--- Records for this exercise ---
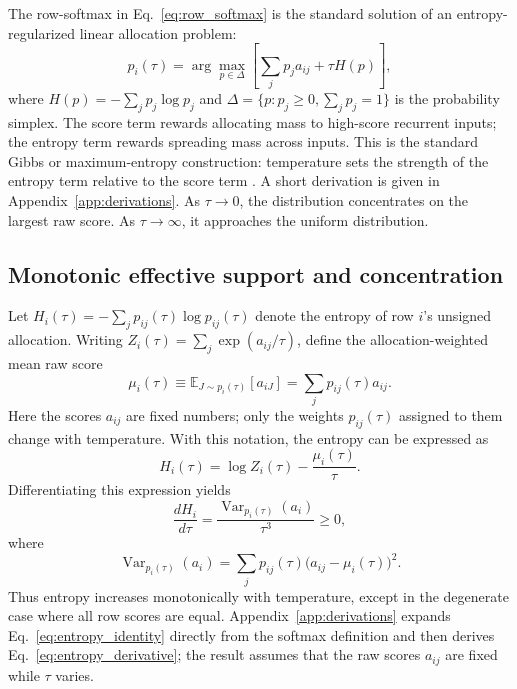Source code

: \documentclass[preprint,12pt,authoryear]{elsarticle}
\begin{document}
The row-softmax in Eq.~\eqref{eq:row_softmax} is the standard solution of an entropy-regularized linear allocation problem:
\begin{equation}
  p_i(\tau)=\arg\max_{p\in\Delta}\left[\sum_j p_j a_{ij}+\tau H(p)\right],
  \label{eq:entropy_regularized_allocation}
\end{equation}
where $H(p)=-\sum_j p_j\log p_j$ and $\Delta=\{p:p_j\ge 0,\sum_j p_j=1\}$ is the probability simplex. The score term rewards allocating mass to high-score recurrent inputs; the entropy term rewards spreading mass across inputs. This is the standard Gibbs or maximum-entropy construction: temperature sets the strength of the entropy term relative to the score term \citep{jaynes1957information}. A short derivation is given in Appendix~\ref{app:derivations}. As $\tau\rightarrow 0$, the distribution concentrates on the largest raw score. As $\tau\rightarrow\infty$, it approaches the uniform distribution.

\subsection{Monotonic effective support and concentration}

Let $H_i(\tau)=-\sum_j p_{ij}(\tau)\log p_{ij}(\tau)$ denote the entropy of row $i$'s unsigned allocation. Writing $Z_i(\tau)=\sum_j\exp(a_{ij}/\tau)$, define the allocation-weighted mean raw score
\[
  \mu_i(\tau)
  \equiv \mathbb{E}_{J\sim p_i(\tau)}[a_{iJ}]
  =\sum_j p_{ij}(\tau)a_{ij}.
\]
Here the scores $a_{ij}$ are fixed numbers; only the weights $p_{ij}(\tau)$ assigned to them change with temperature. With this notation, the entropy can be expressed as
\begin{equation}
  H_i(\tau)=\log Z_i(\tau)-\frac{\mu_i(\tau)}{\tau}.
  \label{eq:entropy_identity}
\end{equation}
Differentiating this expression yields
\begin{equation}
  \frac{d H_i}{d\tau}
  =\frac{\operatorname{Var}_{p_i(\tau)}(a_i)}{\tau^3}\ge 0,
  \label{eq:entropy_derivative}
\end{equation}
where
\[
  \operatorname{Var}_{p_i(\tau)}(a_i)
  =\sum_j p_{ij}(\tau)\bigl(a_{ij}-\mu_i(\tau)\bigr)^2.
\]
Thus entropy increases monotonically with temperature, except in the degenerate case where all row scores are equal. Appendix~\ref{app:derivations} expands Eq.~\eqref{eq:entropy_identity} directly from the softmax definition and then derives Eq.~\eqref{eq:entropy_derivative}; the result assumes that the raw scores $a_{ij}$ are fixed while $\tau$ varies.
\end{document}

--- What the exercise asks ---
Give the material again exactly as it is, but keep the pictures out.

--- Result below ---
Source code

: \documentclass[preprint,12pt,authoryear]{elsarticle}
\begin{document}
The row-softmax in Eq.~\eqref{eq:row_softmax} is the standard solution of an entropy-regularized linear allocation problem:
\begin{equation}
  p_i(\tau)=\arg\max_{p\in\Delta}\left[\sum_j p_j a_{ij}+\tau H(p)\right],
  \label{eq:entropy_regularized_allocation}
\end{equation}
where $H(p)=-\sum_j p_j\log p_j$ and $\Delta=\{p:p_j\ge 0,\sum_j p_j=1\}$ is the probability simplex. The score term rewards allocating mass to high-score recurrent inputs; the entropy term rewards spreading mass across inputs. This is the standard Gibbs or maximum-entropy construction: temperature sets the strength of the entropy term relative to the score term \citep{jaynes1957information}. A short derivation is given in Appendix~\ref{app:derivations}. As $\tau\rightarrow 0$, the distribution concentrates on the largest raw score. As $\tau\rightarrow\infty$, it approaches the uniform distribution.

\subsection{Monotonic effective support and concentration}

Let $H_i(\tau)=-\sum_j p_{ij}(\tau)\log p_{ij}(\tau)$ denote the entropy of row $i$'s unsigned allocation. Writing $Z_i(\tau)=\sum_j\exp(a_{ij}/\tau)$, define the allocation-weighted mean raw score
\[
  \mu_i(\tau)
  \equiv \mathbb{E}_{J\sim p_i(\tau)}[a_{iJ}]
  =\sum_j p_{ij}(\tau)a_{ij}.
\]
Here the scores $a_{ij}$ are fixed numbers; only the weights $p_{ij}(\tau)$ assigned to them change with temperature. With this notation, the entropy can be expressed as
\begin{equation}
  H_i(\tau)=\log Z_i(\tau)-\frac{\mu_i(\tau)}{\tau}.
  \label{eq:entropy_identity}
\end{equation}
Differentiating this expression yields
\begin{equation}
  \frac{d H_i}{d\tau}
  =\frac{\operatorname{Var}_{p_i(\tau)}(a_i)}{\tau^3}\ge 0,
  \label{eq:entropy_derivative}
\end{equation}
where
\[
  \operatorname{Var}_{p_i(\tau)}(a_i)
  =\sum_j p_{ij}(\tau)\bigl(a_{ij}-\mu_i(\tau)\bigr)^2.
\]
Thus entropy increases monotonically with temperature, except in the degenerate case where all row scores are equal. Appendix~\ref{app:derivations} expands Eq.~\eqref{eq:entropy_identity} directly from the softmax definition and then derives Eq.~\eqref{eq:entropy_derivative}; the result assumes that the raw scores $a_{ij}$ are fixed while $\tau$ varies.
\end{document}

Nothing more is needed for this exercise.